Julien 'Jubijub' Chappuis

Jubiblog

A blog about IT stuff, Corporate life, Management, Data science, and the occasional rant.

Why the hiring process can seem unfair

Reflections on why and how companies hire, and why this can seem unfair from the candidate's point of view.

Julien Chappuis

15 minutes read

unsplash-logoMarina Zanotti via iStockPhoto

Introduction

The idea for this post came from discussions with people on Hardware.fr forum about the unfairness of hiring. I also drew from my own experience as a candidate, and as a recruiter getting feedback from candidates.

The general consensus about recruitement is that the best person should get the job. Yet somehow the recruitment process can appear unfair in many ways. There is the obvious gender / origin bias at hiring, whether people are on the discriminated side, or consider themselves “victims” of the positive discrimination schemes. The unfairness perception can also come from hiring processes filtering for attributes that don’t seem immediately relevant for the position. Or simply, it can come from not getting a job for which we thought we were the ideal candidate.

Obviously these are perceptions, that may or may not be backed by facts. But judging from the number of comments I have seen online about this, I thought this was a topic worth exploring.

Having been on both sides of the fence, this post will try to explain why such unfairness happens, and why everything may not be so unfair after all.

Why do companies hire?

Companies hire to fill a need.
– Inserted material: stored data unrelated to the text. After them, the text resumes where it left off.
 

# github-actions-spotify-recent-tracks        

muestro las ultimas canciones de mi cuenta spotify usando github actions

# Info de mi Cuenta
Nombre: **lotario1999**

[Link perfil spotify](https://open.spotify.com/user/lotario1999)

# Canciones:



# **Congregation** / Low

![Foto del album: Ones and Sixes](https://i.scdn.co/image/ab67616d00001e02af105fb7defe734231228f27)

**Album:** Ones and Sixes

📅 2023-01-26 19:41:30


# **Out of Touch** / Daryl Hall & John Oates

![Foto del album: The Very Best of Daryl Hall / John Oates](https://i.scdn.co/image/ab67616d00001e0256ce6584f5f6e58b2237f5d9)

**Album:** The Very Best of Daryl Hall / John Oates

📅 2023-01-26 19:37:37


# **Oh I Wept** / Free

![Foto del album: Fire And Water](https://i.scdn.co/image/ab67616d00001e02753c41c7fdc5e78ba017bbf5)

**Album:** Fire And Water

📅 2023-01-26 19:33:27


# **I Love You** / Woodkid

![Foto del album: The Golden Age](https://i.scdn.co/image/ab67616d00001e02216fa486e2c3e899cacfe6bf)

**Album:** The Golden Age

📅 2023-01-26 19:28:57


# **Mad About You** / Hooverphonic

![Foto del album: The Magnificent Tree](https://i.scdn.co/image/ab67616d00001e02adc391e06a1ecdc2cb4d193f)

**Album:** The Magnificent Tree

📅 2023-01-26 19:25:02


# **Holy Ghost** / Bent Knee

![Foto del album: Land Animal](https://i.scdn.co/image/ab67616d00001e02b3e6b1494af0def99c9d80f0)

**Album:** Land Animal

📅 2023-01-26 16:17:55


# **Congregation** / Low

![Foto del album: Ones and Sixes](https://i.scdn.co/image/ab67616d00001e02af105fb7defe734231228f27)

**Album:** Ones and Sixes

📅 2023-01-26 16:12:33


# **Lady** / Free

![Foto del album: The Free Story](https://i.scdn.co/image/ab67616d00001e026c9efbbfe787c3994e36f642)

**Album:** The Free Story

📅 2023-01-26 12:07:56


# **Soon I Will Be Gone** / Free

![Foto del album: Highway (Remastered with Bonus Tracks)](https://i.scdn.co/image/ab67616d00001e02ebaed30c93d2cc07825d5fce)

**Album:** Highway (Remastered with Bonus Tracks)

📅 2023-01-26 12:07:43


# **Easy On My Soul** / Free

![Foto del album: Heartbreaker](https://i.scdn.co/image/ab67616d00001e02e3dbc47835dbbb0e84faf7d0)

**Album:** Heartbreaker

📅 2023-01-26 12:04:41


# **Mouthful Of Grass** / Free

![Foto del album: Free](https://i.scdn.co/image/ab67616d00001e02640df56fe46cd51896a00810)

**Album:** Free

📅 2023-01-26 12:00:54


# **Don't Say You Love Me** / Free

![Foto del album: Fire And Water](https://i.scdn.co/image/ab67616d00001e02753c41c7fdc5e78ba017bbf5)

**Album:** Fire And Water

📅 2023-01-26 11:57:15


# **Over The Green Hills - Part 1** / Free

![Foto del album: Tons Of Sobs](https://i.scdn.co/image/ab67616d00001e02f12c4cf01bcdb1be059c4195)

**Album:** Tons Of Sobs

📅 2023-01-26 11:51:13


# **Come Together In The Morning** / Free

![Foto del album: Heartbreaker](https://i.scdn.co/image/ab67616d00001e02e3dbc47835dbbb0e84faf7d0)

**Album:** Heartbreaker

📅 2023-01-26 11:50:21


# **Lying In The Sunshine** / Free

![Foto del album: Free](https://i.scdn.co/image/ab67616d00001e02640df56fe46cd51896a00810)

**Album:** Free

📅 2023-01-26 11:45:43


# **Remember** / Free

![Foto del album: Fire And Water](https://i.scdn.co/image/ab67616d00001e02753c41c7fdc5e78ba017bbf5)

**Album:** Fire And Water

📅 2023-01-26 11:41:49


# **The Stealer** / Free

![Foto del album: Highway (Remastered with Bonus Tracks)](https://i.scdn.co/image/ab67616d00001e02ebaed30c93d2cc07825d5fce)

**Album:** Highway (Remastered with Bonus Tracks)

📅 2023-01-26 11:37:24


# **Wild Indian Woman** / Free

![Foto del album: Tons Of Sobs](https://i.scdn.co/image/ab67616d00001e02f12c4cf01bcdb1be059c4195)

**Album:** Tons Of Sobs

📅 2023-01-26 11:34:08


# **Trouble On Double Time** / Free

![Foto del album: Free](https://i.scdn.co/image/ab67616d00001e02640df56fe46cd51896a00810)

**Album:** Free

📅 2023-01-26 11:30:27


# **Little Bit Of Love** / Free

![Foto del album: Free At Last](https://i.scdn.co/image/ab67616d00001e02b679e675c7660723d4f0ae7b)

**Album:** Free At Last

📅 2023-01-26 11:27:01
A good hiring process is thus a process that allows the company to fill that need, in the fastest and cheapest way that guarantees to find the most suitable and willing candidate(s) for the position(s) in an ethical way. Sheesh, that’s a mouthful.

Let’s take an example, assuming the company is looking for 5 Software engineers:

  • fill a need : the company just needs to find 5 suitable and willing candidates to fill the positions : no more, no less.
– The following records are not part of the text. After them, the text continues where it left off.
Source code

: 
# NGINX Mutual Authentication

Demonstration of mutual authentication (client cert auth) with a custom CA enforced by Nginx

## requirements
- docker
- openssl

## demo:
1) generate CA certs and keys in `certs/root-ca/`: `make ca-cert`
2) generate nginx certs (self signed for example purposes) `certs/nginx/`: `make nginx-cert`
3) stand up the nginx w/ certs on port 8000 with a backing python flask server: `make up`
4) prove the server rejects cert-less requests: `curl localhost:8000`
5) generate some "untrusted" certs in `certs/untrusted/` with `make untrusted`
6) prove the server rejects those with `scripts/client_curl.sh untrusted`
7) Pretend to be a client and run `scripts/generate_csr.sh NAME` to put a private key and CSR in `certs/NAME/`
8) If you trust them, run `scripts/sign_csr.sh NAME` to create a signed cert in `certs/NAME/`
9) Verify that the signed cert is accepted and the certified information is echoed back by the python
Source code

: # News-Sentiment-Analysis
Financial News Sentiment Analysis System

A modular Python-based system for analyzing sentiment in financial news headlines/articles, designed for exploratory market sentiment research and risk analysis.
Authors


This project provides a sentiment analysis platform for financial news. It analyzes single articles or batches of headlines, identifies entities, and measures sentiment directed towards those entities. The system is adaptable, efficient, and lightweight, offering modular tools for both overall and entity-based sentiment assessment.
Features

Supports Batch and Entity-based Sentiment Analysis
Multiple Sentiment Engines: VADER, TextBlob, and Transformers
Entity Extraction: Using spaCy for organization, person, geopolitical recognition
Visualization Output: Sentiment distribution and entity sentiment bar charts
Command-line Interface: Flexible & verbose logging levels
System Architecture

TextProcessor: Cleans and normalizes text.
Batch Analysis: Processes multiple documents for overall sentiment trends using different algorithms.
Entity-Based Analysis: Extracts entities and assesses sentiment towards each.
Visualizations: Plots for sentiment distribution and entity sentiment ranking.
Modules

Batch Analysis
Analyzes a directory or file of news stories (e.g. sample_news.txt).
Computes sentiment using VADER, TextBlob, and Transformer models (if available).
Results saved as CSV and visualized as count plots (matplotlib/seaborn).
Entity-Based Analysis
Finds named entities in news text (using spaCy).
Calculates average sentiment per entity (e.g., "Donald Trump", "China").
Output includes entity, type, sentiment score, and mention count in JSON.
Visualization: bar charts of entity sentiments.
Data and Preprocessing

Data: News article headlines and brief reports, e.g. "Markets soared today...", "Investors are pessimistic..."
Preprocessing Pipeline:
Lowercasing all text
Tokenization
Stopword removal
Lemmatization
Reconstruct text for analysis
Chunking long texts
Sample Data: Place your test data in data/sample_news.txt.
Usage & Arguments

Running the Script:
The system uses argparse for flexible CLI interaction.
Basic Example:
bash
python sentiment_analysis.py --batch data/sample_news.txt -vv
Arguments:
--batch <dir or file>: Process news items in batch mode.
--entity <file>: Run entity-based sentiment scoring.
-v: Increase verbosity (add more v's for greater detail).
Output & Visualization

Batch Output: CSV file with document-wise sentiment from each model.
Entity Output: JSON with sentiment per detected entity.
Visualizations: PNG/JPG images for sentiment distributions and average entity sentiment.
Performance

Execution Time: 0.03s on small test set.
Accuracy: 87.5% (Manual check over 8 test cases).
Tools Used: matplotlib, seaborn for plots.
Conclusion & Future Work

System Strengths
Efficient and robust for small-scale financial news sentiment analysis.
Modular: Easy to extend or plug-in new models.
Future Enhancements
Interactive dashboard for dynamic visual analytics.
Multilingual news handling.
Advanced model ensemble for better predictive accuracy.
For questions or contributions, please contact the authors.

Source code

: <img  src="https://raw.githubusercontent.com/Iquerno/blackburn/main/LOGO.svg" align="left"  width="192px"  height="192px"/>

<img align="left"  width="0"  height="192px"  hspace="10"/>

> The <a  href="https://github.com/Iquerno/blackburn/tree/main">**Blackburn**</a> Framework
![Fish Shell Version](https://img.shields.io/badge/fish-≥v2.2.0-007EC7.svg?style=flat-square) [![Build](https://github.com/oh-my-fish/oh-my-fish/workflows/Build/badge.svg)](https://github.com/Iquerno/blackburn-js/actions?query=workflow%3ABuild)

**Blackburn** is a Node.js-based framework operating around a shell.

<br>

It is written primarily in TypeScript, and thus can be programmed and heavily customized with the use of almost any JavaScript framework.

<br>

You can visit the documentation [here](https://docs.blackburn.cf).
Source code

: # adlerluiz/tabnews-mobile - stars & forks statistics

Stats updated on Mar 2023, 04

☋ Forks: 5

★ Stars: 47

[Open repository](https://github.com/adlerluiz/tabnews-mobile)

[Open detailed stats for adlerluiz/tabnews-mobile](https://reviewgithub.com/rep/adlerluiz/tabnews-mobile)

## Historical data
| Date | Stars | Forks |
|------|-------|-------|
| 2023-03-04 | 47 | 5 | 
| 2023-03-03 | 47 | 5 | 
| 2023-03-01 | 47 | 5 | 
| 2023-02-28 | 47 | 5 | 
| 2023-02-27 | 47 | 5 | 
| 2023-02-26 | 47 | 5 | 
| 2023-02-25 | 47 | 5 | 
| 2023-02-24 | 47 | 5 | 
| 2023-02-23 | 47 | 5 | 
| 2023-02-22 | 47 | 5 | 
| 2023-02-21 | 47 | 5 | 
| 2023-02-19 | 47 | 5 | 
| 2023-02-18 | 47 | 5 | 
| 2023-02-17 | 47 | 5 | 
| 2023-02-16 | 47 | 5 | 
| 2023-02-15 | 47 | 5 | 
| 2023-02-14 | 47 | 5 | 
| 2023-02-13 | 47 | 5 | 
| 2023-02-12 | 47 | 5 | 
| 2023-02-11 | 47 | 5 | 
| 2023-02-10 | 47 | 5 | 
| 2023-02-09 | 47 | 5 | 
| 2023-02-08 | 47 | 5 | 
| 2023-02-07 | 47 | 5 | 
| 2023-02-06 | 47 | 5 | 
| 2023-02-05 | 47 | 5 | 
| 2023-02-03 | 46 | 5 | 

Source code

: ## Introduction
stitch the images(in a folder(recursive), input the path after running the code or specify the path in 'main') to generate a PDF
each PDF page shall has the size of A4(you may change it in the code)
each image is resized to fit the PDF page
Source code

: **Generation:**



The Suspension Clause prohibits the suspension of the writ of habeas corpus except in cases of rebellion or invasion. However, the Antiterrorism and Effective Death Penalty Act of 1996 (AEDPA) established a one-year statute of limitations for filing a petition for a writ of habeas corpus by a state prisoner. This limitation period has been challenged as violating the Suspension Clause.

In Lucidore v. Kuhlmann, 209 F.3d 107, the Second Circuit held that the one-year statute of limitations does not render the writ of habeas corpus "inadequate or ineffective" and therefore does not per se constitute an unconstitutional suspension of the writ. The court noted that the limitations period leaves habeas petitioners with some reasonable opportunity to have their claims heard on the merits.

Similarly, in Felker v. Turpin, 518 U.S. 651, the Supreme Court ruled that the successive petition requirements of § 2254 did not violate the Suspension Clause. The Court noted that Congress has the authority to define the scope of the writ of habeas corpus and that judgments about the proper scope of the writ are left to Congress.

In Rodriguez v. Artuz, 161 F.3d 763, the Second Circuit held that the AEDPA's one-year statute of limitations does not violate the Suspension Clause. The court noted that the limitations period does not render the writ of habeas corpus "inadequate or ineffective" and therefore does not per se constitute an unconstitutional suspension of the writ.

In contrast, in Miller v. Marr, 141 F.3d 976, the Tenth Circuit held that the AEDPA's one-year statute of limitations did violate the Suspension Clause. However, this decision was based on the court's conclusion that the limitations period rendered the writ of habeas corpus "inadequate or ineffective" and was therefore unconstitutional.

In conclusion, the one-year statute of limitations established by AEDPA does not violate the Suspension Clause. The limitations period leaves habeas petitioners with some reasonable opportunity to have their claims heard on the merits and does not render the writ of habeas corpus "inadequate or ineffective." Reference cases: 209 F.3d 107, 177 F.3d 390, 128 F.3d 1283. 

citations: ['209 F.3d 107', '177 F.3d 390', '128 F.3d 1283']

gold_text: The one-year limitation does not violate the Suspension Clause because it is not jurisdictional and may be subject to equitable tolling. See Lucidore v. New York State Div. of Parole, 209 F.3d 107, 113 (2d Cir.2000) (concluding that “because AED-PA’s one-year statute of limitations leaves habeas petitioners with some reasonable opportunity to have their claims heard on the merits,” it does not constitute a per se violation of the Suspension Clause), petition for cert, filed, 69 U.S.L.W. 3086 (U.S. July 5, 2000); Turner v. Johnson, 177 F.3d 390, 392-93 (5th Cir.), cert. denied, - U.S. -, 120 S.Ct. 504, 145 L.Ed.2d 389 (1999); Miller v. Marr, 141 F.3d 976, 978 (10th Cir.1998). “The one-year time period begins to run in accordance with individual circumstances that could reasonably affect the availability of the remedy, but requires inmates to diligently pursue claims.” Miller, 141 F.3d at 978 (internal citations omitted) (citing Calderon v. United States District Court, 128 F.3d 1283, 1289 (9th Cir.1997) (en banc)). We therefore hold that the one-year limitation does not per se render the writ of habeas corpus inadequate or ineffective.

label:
  • fastest : hiring takes time from the people involved in the hiring process (which disrupts their own job), and having a position open may slow down or prevent critical activities to start. Companies thus want to minimize the time it takes to fill those 5 positions. It also leads to trying to find the right candidates within the smallest possible sample of the population.

  • cheapest : there are costs to hire for a new position (time of people involved, delayed benefits, hiring fees, …). Also, due to the risks posed by a bad hire, companies need to design hiring processes that mitigate these risks. As with any risk management, the cost to mitigate the risk must be adapted to the risk impact : it’s about finding the right trade-off. The culture of the company / hiring team, and the hiring style it drives, also has an impact on the cost. Some companies like long and thorough processes, some are more “instinctive”. As a result, it’s not about the cheapest process in absolute, but cheapest process that guarantees all the other elements.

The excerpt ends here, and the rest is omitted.